The 2.1GHz spectrum will be used for third-generation wireless broadband service.
The NBTC is expected to announce late this week the guidelines for the “silent period” with which potential bidders have to comply to prevent any collusion.
Advanced Info Service (AIS) has already alerted its executives to avoid giving interviews about anything related to the bid as part of its self-imposed silent period.
So far only AIS and Total Access Communication (DTAC) and their subsidiaries have picked up the applications to join the auction. Interested bidders must submit the applications by September 28.

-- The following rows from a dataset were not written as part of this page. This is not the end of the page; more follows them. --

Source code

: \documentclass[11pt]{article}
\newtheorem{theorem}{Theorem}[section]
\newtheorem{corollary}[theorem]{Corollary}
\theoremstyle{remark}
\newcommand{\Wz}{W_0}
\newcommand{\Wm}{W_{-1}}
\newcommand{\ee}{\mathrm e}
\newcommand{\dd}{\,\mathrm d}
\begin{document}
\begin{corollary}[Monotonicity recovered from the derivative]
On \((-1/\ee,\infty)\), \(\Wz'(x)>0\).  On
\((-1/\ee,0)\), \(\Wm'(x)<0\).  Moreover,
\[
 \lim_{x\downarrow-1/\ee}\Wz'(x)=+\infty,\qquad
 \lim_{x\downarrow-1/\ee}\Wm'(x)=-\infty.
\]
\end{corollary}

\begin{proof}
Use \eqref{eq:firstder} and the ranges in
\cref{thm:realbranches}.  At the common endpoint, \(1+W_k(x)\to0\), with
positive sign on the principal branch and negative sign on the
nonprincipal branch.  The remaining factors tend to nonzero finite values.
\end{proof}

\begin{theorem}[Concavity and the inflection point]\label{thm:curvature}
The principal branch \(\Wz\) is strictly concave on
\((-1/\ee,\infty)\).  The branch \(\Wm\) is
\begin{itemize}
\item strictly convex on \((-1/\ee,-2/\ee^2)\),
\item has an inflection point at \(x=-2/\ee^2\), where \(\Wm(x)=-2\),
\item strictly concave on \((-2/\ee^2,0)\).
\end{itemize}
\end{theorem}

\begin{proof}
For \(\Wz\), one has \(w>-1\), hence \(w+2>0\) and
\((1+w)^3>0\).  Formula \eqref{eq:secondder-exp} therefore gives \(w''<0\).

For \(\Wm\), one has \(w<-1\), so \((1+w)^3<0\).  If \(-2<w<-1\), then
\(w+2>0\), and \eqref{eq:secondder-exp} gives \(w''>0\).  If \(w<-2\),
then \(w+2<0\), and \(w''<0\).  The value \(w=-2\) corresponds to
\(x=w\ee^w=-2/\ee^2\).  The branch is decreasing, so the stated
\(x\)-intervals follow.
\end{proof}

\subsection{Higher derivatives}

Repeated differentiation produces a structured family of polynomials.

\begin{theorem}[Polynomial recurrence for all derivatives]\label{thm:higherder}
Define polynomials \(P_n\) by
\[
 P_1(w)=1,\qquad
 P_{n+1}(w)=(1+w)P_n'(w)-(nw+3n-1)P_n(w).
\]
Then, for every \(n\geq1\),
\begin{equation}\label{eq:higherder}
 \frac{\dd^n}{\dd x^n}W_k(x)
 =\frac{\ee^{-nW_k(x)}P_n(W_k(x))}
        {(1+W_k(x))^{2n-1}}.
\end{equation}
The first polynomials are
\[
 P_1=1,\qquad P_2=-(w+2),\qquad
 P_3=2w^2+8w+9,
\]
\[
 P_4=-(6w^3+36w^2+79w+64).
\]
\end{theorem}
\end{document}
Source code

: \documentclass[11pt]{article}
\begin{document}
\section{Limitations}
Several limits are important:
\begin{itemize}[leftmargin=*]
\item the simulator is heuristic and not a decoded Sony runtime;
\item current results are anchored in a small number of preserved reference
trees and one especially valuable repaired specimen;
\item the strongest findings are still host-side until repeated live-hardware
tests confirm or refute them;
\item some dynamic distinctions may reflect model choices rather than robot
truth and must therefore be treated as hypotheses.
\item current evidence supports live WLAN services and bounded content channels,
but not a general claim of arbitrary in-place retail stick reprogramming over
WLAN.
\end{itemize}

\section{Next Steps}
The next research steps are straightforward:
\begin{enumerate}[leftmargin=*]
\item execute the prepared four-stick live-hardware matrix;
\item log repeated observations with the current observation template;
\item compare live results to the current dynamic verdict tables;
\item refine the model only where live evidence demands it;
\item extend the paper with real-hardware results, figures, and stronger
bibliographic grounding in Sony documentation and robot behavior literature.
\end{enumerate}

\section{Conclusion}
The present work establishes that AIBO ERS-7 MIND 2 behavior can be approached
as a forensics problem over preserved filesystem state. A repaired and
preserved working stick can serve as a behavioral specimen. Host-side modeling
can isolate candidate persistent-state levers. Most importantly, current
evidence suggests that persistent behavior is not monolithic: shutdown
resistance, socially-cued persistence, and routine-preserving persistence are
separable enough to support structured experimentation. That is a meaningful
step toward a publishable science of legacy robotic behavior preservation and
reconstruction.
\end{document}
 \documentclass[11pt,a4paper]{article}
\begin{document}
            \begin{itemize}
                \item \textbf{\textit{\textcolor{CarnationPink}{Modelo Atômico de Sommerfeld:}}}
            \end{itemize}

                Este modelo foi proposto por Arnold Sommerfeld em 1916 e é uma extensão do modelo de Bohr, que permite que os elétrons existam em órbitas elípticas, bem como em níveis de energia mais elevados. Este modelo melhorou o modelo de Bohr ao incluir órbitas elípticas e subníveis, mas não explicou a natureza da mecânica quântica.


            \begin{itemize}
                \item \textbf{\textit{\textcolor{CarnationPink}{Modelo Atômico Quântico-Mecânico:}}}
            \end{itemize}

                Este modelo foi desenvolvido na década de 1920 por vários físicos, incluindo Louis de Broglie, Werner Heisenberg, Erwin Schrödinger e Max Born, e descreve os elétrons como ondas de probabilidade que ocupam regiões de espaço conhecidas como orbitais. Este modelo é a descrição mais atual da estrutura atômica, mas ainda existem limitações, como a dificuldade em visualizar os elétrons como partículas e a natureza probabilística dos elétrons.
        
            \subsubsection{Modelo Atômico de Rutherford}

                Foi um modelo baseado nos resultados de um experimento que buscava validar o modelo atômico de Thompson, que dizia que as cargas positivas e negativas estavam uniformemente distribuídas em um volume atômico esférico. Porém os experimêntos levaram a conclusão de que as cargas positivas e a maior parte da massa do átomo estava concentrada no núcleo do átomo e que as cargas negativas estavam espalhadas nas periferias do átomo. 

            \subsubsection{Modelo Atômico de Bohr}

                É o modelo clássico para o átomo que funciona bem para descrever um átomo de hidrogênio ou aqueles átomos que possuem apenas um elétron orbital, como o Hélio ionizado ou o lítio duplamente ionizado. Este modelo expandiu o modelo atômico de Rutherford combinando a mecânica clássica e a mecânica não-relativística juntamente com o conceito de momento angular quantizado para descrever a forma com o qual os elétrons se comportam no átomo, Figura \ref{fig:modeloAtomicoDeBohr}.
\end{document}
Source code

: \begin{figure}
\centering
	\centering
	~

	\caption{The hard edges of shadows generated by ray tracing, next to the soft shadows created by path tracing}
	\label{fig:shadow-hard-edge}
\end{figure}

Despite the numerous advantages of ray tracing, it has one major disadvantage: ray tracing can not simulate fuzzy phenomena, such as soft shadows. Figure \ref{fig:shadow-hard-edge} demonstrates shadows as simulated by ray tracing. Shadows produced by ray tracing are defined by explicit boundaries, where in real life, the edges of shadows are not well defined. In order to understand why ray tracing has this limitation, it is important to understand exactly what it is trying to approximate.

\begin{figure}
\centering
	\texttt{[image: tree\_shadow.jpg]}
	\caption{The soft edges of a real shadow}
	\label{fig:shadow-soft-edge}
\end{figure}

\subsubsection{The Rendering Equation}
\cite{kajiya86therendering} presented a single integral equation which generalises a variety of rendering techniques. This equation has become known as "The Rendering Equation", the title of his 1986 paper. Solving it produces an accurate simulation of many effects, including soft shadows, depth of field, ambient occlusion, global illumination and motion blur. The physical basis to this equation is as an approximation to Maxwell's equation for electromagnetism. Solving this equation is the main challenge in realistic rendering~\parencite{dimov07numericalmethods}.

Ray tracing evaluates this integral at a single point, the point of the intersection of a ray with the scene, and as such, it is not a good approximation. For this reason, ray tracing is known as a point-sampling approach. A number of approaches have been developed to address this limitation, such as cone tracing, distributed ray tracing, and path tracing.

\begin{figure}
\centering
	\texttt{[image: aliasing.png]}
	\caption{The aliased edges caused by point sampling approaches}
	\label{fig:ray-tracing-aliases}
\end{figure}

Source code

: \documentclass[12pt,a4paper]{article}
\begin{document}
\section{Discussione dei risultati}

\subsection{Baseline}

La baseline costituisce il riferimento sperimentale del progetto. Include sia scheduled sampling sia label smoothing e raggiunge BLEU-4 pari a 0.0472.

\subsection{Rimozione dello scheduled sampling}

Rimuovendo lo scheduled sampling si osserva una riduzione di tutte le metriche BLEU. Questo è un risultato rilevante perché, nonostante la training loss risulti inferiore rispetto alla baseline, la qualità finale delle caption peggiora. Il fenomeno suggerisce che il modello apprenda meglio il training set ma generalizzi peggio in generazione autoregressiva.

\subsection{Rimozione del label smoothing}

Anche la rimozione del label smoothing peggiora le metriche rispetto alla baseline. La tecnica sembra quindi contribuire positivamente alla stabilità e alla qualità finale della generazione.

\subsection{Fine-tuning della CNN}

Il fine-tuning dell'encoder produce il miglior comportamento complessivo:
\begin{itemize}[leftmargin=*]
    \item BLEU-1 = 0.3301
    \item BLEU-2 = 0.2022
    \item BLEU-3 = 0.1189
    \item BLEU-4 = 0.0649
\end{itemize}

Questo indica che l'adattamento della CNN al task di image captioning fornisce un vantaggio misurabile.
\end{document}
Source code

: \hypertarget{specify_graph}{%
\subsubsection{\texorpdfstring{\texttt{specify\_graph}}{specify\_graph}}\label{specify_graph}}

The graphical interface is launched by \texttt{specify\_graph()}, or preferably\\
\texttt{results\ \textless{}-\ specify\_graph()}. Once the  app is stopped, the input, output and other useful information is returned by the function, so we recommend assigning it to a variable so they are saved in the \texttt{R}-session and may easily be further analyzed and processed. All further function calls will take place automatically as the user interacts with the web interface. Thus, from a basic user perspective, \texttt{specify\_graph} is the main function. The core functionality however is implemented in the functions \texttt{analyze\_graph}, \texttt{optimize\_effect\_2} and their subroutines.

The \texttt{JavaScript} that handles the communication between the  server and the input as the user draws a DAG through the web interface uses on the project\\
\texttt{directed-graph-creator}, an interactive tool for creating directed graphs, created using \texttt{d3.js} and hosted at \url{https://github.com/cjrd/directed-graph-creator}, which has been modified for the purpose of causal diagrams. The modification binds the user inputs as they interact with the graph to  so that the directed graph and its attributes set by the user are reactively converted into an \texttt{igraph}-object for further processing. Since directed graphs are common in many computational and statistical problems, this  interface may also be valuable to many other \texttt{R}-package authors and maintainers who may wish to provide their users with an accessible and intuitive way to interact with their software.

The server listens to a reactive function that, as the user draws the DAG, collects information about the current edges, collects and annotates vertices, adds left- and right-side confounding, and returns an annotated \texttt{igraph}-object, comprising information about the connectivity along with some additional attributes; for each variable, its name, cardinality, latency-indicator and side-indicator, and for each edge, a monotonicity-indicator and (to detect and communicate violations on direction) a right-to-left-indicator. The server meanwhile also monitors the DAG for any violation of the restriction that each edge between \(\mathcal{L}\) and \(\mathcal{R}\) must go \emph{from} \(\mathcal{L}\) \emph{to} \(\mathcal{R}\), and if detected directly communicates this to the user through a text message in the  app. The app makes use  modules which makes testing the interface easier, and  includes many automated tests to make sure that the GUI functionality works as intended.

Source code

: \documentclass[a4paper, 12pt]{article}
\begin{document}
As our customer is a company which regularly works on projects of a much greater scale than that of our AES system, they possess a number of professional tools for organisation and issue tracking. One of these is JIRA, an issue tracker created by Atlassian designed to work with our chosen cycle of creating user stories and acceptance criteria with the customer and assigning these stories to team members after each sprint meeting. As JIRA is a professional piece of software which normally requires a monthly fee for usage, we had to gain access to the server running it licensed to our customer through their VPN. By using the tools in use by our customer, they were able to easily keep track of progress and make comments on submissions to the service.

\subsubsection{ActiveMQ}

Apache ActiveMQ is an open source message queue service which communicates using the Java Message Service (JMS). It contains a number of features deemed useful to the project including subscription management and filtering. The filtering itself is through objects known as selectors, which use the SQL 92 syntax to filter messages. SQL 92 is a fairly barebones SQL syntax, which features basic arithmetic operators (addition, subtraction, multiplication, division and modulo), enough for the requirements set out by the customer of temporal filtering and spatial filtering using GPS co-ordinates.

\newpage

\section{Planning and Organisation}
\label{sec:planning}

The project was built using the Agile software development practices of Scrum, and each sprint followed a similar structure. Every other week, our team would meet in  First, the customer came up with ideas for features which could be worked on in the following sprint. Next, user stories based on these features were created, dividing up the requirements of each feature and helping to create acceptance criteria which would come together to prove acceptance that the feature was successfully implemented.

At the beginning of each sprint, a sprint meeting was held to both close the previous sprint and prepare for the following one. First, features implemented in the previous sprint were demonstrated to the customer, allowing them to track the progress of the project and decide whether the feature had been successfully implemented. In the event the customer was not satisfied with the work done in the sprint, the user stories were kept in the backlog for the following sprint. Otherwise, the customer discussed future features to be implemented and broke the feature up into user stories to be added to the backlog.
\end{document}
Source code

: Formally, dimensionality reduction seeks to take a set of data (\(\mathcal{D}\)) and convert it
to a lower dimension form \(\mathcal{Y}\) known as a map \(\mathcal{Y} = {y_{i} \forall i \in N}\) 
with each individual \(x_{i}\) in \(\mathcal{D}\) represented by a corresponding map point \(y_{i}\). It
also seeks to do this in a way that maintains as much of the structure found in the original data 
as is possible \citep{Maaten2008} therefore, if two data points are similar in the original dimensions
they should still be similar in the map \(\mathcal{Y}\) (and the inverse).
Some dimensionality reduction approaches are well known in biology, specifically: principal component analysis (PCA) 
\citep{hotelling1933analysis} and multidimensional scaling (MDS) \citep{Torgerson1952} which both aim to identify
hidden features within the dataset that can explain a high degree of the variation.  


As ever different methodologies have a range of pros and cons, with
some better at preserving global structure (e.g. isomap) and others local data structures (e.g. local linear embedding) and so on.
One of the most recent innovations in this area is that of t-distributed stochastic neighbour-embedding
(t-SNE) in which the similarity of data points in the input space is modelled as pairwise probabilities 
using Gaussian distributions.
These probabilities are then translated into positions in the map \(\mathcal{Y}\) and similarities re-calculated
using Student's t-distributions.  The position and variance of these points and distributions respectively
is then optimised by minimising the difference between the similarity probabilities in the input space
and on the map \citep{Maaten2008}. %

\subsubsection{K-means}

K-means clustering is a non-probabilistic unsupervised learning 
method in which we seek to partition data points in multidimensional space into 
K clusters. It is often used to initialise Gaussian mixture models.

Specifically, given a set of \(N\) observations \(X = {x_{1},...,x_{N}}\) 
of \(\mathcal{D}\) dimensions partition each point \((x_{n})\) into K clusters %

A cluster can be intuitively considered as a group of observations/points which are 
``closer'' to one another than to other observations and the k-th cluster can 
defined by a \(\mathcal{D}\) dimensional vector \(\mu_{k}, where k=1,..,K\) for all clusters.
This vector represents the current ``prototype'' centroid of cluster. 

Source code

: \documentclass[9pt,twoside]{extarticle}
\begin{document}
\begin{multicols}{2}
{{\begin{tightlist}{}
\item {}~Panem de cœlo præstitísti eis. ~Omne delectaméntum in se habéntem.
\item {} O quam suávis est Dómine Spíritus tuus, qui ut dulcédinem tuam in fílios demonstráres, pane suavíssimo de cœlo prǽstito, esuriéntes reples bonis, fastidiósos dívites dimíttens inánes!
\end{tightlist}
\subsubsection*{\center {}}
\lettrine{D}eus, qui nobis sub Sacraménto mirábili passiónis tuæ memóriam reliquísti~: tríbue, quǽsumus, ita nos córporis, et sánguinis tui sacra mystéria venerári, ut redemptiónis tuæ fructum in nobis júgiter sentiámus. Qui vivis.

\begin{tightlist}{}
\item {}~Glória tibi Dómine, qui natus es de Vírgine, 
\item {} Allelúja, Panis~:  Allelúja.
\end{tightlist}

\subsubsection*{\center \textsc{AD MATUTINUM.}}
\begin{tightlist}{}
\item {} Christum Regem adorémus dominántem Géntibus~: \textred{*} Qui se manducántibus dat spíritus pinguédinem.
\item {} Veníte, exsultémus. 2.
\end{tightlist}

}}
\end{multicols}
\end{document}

An NBTC source said the upcoming silent period might not be as stringent as the one imposed by its predecessor the National Telecommunications Commission while it was preparing to hold the spectrum auction in September 2010.
The NBTC will call for bids for nine spectrum slots, each containing 5 megahertz of bandwidth at a reserve price of Bt4.5 billion. Each bidder can bid for a maximum 15MHz. The auction will take place on either October 15 or 16.
The terms and conditions have raised concerns from academics that the three potential bidders – AIS, DTAC and True Corp – might collude to grab 15MHz bandwidth apiece in a low-competition contest. If this proved to be the case, the final prices achieved at the auction would at best be only a little higher than the reserve price.
However, the NBTC argues that the spectrum assignment stage of the auction will ensure there is competitive bidding. The assignment stage provides that bidders offering the highest quotes will be the first to select their desired spectrum ranges.
The NBTC set up four committees to handle the 2.1GHz spectrum auction. They are an auction preparation committee, a bidder pre-qualification committee, an auctioneer committee, and a panel examining whether there are any connections among the bidders.